This is the easiest method in solving quadratic equation as long as the binomial or trinomial is easily factorable. Otherwise, we will need other methods such as completing the square, or using the quadratic formula.

The following diagram illustrates the main approach in solving quadratic equation by factoring method.


Factoring Method

general concept of using the factoring method to solve quadratic equations


The diagram above suggests the following key points:

  • One side of the equation is just zero.
  • The opposite side should contain the factors of the given polynomial.
  • After the two conditions stated above are met, then it is now OKAY to set each factor equal to zero then solve for the value of the unknown variable.

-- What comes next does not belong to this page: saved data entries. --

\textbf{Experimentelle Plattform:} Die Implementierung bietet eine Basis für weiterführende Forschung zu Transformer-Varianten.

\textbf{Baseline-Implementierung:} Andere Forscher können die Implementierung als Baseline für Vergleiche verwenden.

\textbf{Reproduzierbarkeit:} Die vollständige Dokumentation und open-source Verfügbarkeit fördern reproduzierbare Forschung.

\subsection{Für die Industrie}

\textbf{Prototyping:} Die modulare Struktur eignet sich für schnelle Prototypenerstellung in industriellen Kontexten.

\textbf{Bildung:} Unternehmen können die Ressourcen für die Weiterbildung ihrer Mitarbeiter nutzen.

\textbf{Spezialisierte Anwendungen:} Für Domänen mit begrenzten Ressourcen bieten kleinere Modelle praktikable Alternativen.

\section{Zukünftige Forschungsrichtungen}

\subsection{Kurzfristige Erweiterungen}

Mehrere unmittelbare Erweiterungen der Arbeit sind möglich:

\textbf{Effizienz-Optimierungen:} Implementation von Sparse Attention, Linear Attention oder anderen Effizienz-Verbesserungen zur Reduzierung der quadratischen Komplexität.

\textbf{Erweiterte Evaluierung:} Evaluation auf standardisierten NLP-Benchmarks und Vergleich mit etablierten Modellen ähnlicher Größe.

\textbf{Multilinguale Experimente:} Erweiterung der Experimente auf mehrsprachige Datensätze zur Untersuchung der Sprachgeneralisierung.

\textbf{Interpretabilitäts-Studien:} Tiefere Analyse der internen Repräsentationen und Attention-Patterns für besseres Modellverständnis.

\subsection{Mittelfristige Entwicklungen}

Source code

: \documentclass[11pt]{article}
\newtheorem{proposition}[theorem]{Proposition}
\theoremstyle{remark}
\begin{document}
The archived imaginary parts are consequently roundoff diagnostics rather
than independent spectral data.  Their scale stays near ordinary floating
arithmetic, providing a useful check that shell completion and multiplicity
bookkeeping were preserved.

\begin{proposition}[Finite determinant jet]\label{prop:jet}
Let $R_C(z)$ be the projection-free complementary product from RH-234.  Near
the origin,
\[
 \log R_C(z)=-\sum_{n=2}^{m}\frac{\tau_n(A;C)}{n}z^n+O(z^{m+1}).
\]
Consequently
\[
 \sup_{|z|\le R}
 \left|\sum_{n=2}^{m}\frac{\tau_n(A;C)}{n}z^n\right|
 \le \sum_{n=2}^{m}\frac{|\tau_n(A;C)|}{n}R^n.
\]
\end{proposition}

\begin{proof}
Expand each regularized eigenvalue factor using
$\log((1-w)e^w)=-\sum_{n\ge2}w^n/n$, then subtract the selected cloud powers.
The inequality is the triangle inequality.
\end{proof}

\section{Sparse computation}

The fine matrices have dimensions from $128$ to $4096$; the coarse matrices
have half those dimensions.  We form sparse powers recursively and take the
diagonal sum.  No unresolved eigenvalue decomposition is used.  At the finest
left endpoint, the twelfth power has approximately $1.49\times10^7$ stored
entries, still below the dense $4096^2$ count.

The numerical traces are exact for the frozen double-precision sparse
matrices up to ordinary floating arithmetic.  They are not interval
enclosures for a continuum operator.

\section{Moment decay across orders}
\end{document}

Direction: Solve the following quadratic equations using the Factoring Method.

1) (x+7)(x-2)=0 See solution
2) -2x^2+6x=0 See solution
3) x^2+3x-10=0 See solution
4) 3x^3-27x=0 See solution
5) x^2+5x+6=20 See solution
6) x^2-x-42=0 exercisesPractice
7) x^2-6x+4=-1 your turnPractice
8) 2x^2+4x-6=0 solve on your ownPractice

Example 1: Solve the quadratic equation (x+7)(x-2)=0 by Factoring Method.

I consider this type of problem as "freebie" because it is already setup for us to find the solutions. Notice that the left side contains factors of some polynomial, and the right side is just zero!

What we need to do is simply set each factor equal to zero, and solve each equation for x.

(x+7)(x-2)=0; x+7=0 or x-2=0; x=-7 and x=2

The answers are x = −7 and x= 2. You may back-substitute these values of x to the original equation to verify if they are true answers. I will leave it to your as an exercise.


Example 2: Solve the quadratic equation -2x^2+6x=0 by Factoring Method.

The left side of the equation is a binomial. That means I can pull out a monomial factor. If you think about it, between the numerical coefficients -2 and 6, I can factor out -2. More so, between x2 and x, I can factor out x. So to find the overall factor (it's like finding the GCF), I will multiply -2 and x to get -2x.

Note, I can also factor out 2x instead of -2x. The final answer should be the same. Try it out!


-2x^2+6x=0; -2x(x-3)=0; -2x=0 or x-3=0; x=0 and x=3

Example 3: Solve the quadratic equation x^2+3x-10=0 using Factoring Method.

Have you factored a trinomial before where the coefficient of the squared term is +1? If not, it is very simple.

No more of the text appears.